§ The data
/---
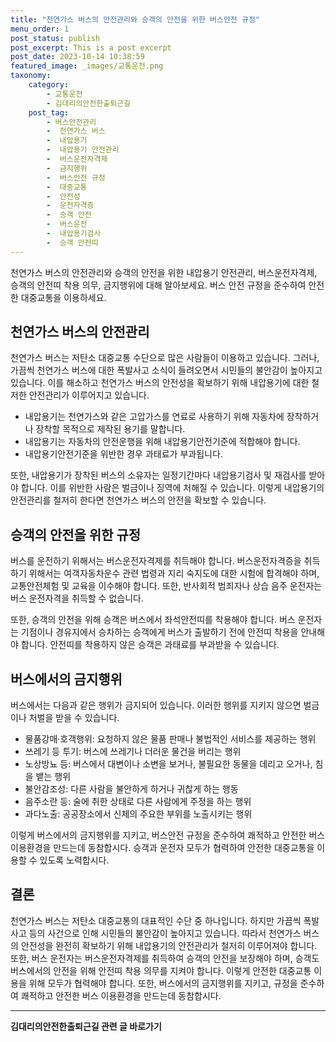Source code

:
 ```yaml
---
title: "천연가스 버스의 안전관리와 승객의 안전을 위한 버스안전 규정"
menu_order: 1
post_status: publish
post_excerpt: This is a post excerpt
post_date: 2023-10-14 10:38:59
featured_image: _images/교통운전.png
taxonomy:
    category:
        - 교통운전
        - 김대리의안전한출퇴근길
    post_tag:
        - 버스안전관리
        -  천연가스 버스
        -  내압용기
        -  내압용기 안전관리
        -  버스운전자격제
        -  금지행위
        -  버스안전 규정
        -  대중교통
        -  안전성
        -  운전자격증
        -  승객 안전
        -  버스운전
        -  내압용기검사
        -  승객 안전띠
---
```



 천연가스 버스의 안전관리와 승객의 안전을 위한 내압용기 안전관리, 버스운전자격제, 승객의 안전띠 착용 의무, 금지행위에 대해 알아보세요. 버스 안전 규정을 준수하여 안전한 대중교통을 이용하세요.

##  천연가스 버스의 안전관리

천연가스 버스는 저탄소 대중교통 수단으로 많은 사람들이 이용하고 있습니다. 그러나, 가끔씩 천연가스 버스에 대한 폭발사고 소식이 들려오면서 시민들의 불안감이 높아지고 있습니다. 이를 해소하고 천연가스 버스의 안전성을 확보하기 위해 내압용기에 대한 철저한 안전관리가 이루어지고 있습니다.

- 내압용기는 천연가스와 같은 고압가스를 연료로 사용하기 위해 자동차에 장착하거나 장착할 목적으로 제작된 용기를 말합니다.
- 내압용기는 자동차의 안전운행을 위해 내압용기안전기준에 적합해야 합니다.
- 내압용기안전기준을 위반한 경우 과태료가 부과됩니다.

또한, 내압용기가 장착된 버스의 소유자는 일정기간마다 내압용기검사 및 재검사를 받아야 합니다. 이를 위반한 사람은 벌금이나 징역에 처해질 수 있습니다. 이렇게 내압용기의 안전관리를 철저히 한다면 천연가스 버스의 안전을 확보할 수 있습니다.

##  승객의 안전을 위한 규정

버스를 운전하기 위해서는 버스운전자격제를 취득해야 합니다. 버스운전자격증을 취득하기 위해서는 여객자동차운수 관련 법령과 지리 숙지도에 대한 시험에 합격해야 하며, 교통안전체험 및 교육을 이수해야 합니다. 또한, 반사회적 범죄자나 상습 음주 운전자는 버스 운전자격을 취득할 수 없습니다.

또한, 승객의 안전을 위해 승객은 버스에서 좌석안전띠를 착용해야 합니다. 버스 운전자는 기점이나 경유지에서 승차하는 승객에게 버스가 출발하기 전에 안전띠 착용을 안내해야 합니다. 안전띠를 착용하지 않은 승객은 과태료를 부과받을 수 있습니다.

##  버스에서의 금지행위

버스에서는 다음과 같은 행위가 금지되어 있습니다. 이러한 행위를 지키지 않으면 벌금이나 처벌을 받을 수 있습니다.

- 물품강매·호객행위: 요청하지 않은 물품 판매나 불법적인 서비스를 제공하는 행위
- 쓰레기 등 투기: 버스에 쓰레기나 더러운 물건을 버리는 행위
- 노상방뇨 등: 버스에서 대변이나 소변을 보거나, 불필요한 동물을 데리고 오거나, 침을 뱉는 행위
- 불안감조성: 다른 사람을 불안하게 하거나 귀찮게 하는 행동
- 음주소란 등: 술에 취한 상태로 다른 사람에게 주정을 하는 행위
- 과다노출: 공공장소에서 신체의 주요한 부위를 노출시키는 행위

이렇게 버스에서의 금지행위를 지키고, 버스안전 규정을 준수하여 쾌적하고 안전한 버스 이용환경을 만드는데 동참합시다. 승객과 운전자 모두가 협력하여 안전한 대중교통을 이용할 수 있도록 노력합시다.

## 결론

천연가스 버스는 저탄소 대중교통의 대표적인 수단 중 하나입니다. 하지만 가끔씩 폭발사고 등의 사건으로 인해 시민들의 불안감이 높아지고 있습니다. 따라서 천연가스 버스의 안전성을 완전히 확보하기 위해 내압용기의 안전관리가 철저히 이루어져야 합니다. 또한, 버스 운전자는 버스운전자격제를 취득하여 승객의 안전을 보장해야 하며, 승객도 버스에서의 안전을 위해 안전띠 착용 의무를 지켜야 합니다. 이렇게 안전한 대중교통 이용을 위해 모두가 협력해야 합니다. 또한, 버스에서의 금지행위를 지키고, 규정을 준수하여 쾌적하고 안전한 버스 이용환경을 만드는데 동참합시다.

<!-- wp:separator -->
<hr class="wp-block-separator has-alpha-channel-opacity"/>
<!-- /wp:separator -->

<!-- wp:group {"backgroundColor":"base","layout":{"type":"constrained"}} -->
<div class="wp-block-group has-base-background-color has-background"><!-- wp:paragraph {"align":"center","fontSize":"large"} -->
<p class="has-text-align-center has-large-font-size"><strong>김대리의안전한출퇴근길 관련 글 바로가기</strong></p>
<!-- /wp:paragraph -->


<!-- wp:latest-posts
{"categories":[{"id":1794,"count":19,"description":"","link":"https://uknowlaw.com/category/%ea%b9%80%eb%8c%80%eb%a6%ac%ec%9d%98%ec%95%88%ec%a0%84%ed%95%9c%ec%b6%9c%ed%87%b4%ea%b7%bc%ea%b8%b8/","name":"김대리의안전한출퇴근길","slug":"김대리의안전한출퇴근길","taxonomy":"category","parent":0,"meta":[],"_links":{"self":[{"href":"https://uknowlaw.com/wp-json/wp/v2/categories/1794"}],"collection":[{"href":"https://uknowlaw.com/wp-json/wp/v2/categories"}],"about":[{"href":"https://uknowlaw.com/wp-json/wp/v2/taxonomies/category"}],"wp:post_type":[{"href":"https://uknowlaw.com/wp-json/wp/v2/posts?categories=1794"}],"curies":[{"name":"wp","href":"https://api.w.org/{rel}","templated":true}]}}],"postsToShow":100,"excerptLength":28,"postLayout":"grid","columns":2,"featuredImageAlign":"left","featuredImageSizeSlug":"large","fontSize":"medium"} /--></div>
<!-- /wp:group -->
\---
§ Task details
Only the records are wanted, copied exactly, with the pictures dropped.

§ Response box
Source code

:
 ```yaml
---
title: "천연가스 버스의 안전관리와 승객의 안전을 위한 버스안전 규정"
menu_order: 1
post_status: publish
post_excerpt: This is a post excerpt
post_date: 2023-10-14 10:38:59
featured_image: _images/교통운전.png
taxonomy:
    category:
        - 교통운전
        - 김대리의안전한출퇴근길
    post_tag:
        - 버스안전관리
        -  천연가스 버스
        -  내압용기
        -  내압용기 안전관리
        -  버스운전자격제
        -  금지행위
        -  버스안전 규정
        -  대중교통
        -  안전성
        -  운전자격증
        -  승객 안전
        -  버스운전
        -  내압용기검사
        -  승객 안전띠
---
```



 천연가스 버스의 안전관리와 승객의 안전을 위한 내압용기 안전관리, 버스운전자격제, 승객의 안전띠 착용 의무, 금지행위에 대해 알아보세요. 버스 안전 규정을 준수하여 안전한 대중교통을 이용하세요.

##  천연가스 버스의 안전관리

천연가스 버스는 저탄소 대중교통 수단으로 많은 사람들이 이용하고 있습니다. 그러나, 가끔씩 천연가스 버스에 대한 폭발사고 소식이 들려오면서 시민들의 불안감이 높아지고 있습니다. 이를 해소하고 천연가스 버스의 안전성을 확보하기 위해 내압용기에 대한 철저한 안전관리가 이루어지고 있습니다.

- 내압용기는 천연가스와 같은 고압가스를 연료로 사용하기 위해 자동차에 장착하거나 장착할 목적으로 제작된 용기를 말합니다.
- 내압용기는 자동차의 안전운행을 위해 내압용기안전기준에 적합해야 합니다.
- 내압용기안전기준을 위반한 경우 과태료가 부과됩니다.

또한, 내압용기가 장착된 버스의 소유자는 일정기간마다 내압용기검사 및 재검사를 받아야 합니다. 이를 위반한 사람은 벌금이나 징역에 처해질 수 있습니다. 이렇게 내압용기의 안전관리를 철저히 한다면 천연가스 버스의 안전을 확보할 수 있습니다.

##  승객의 안전을 위한 규정

버스를 운전하기 위해서는 버스운전자격제를 취득해야 합니다. 버스운전자격증을 취득하기 위해서는 여객자동차운수 관련 법령과 지리 숙지도에 대한 시험에 합격해야 하며, 교통안전체험 및 교육을 이수해야 합니다. 또한, 반사회적 범죄자나 상습 음주 운전자는 버스 운전자격을 취득할 수 없습니다.

또한, 승객의 안전을 위해 승객은 버스에서 좌석안전띠를 착용해야 합니다. 버스 운전자는 기점이나 경유지에서 승차하는 승객에게 버스가 출발하기 전에 안전띠 착용을 안내해야 합니다. 안전띠를 착용하지 않은 승객은 과태료를 부과받을 수 있습니다.

##  버스에서의 금지행위

버스에서는 다음과 같은 행위가 금지되어 있습니다. 이러한 행위를 지키지 않으면 벌금이나 처벌을 받을 수 있습니다.

- 물품강매·호객행위: 요청하지 않은 물품 판매나 불법적인 서비스를 제공하는 행위
- 쓰레기 등 투기: 버스에 쓰레기나 더러운 물건을 버리는 행위
- 노상방뇨 등: 버스에서 대변이나 소변을 보거나, 불필요한 동물을 데리고 오거나, 침을 뱉는 행위
- 불안감조성: 다른 사람을 불안하게 하거나 귀찮게 하는 행동
- 음주소란 등: 술에 취한 상태로 다른 사람에게 주정을 하는 행위
- 과다노출: 공공장소에서 신체의 주요한 부위를 노출시키는 행위

이렇게 버스에서의 금지행위를 지키고, 버스안전 규정을 준수하여 쾌적하고 안전한 버스 이용환경을 만드는데 동참합시다. 승객과 운전자 모두가 협력하여 안전한 대중교통을 이용할 수 있도록 노력합시다.

## 결론

천연가스 버스는 저탄소 대중교통의 대표적인 수단 중 하나입니다. 하지만 가끔씩 폭발사고 등의 사건으로 인해 시민들의 불안감이 높아지고 있습니다. 따라서 천연가스 버스의 안전성을 완전히 확보하기 위해 내압용기의 안전관리가 철저히 이루어져야 합니다. 또한, 버스 운전자는 버스운전자격제를 취득하여 승객의 안전을 보장해야 하며, 승객도 버스에서의 안전을 위해 안전띠 착용 의무를 지켜야 합니다. 이렇게 안전한 대중교통 이용을 위해 모두가 협력해야 합니다. 또한, 버스에서의 금지행위를 지키고, 규정을 준수하여 쾌적하고 안전한 버스 이용환경을 만드는데 동참합시다.

<!-- wp:separator -->
<hr class="wp-block-separator has-alpha-channel-opacity"/>
<!-- /wp:separator -->

<!-- wp:group {"backgroundColor":"base","layout":{"type":"constrained"}} -->
<div class="wp-block-group has-base-background-color has-background"><!-- wp:paragraph {"align":"center","fontSize":"large"} -->
<p class="has-text-align-center has-large-font-size"><strong>김대리의안전한출퇴근길 관련 글 바로가기</strong></p>
<!-- /wp:paragraph -->


<!-- wp:latest-posts
{"categories":[{"id":1794,"count":19,"description":"","link":"https://uknowlaw.com/category/%ea%b9%80%eb%8c%80%eb%a6%ac%ec%9d%98%ec%95%88%ec%a0%84%ed%95%9c%ec%b6%9c%ed%87%b4%ea%b7%bc%ea%b8%b8/","name":"김대리의안전한출퇴근길","slug":"김대리의안전한출퇴근길","taxonomy":"category","parent":0,"meta":[],"_links":{"self":[{"href":"https://uknowlaw.com/wp-json/wp/v2/categories/1794"}],"collection":[{"href":"https://uknowlaw.com/wp-json/wp/v2/categories"}],"about":[{"href":"https://uknowlaw.com/wp-json/wp/v2/taxonomies/category"}],"wp:post_type":[{"href":"https://uknowlaw.com/wp-json/wp/v2/posts?categories=1794"}],"curies":[{"name":"wp","href":"https://api.w.org/{rel}","templated":true}]}}],"postsToShow":100,"excerptLength":28,"postLayout":"grid","columns":2,"featuredImageAlign":"left","featuredImageSizeSlug":"large","fontSize":"medium"} /--></div>
<!-- /wp:group -->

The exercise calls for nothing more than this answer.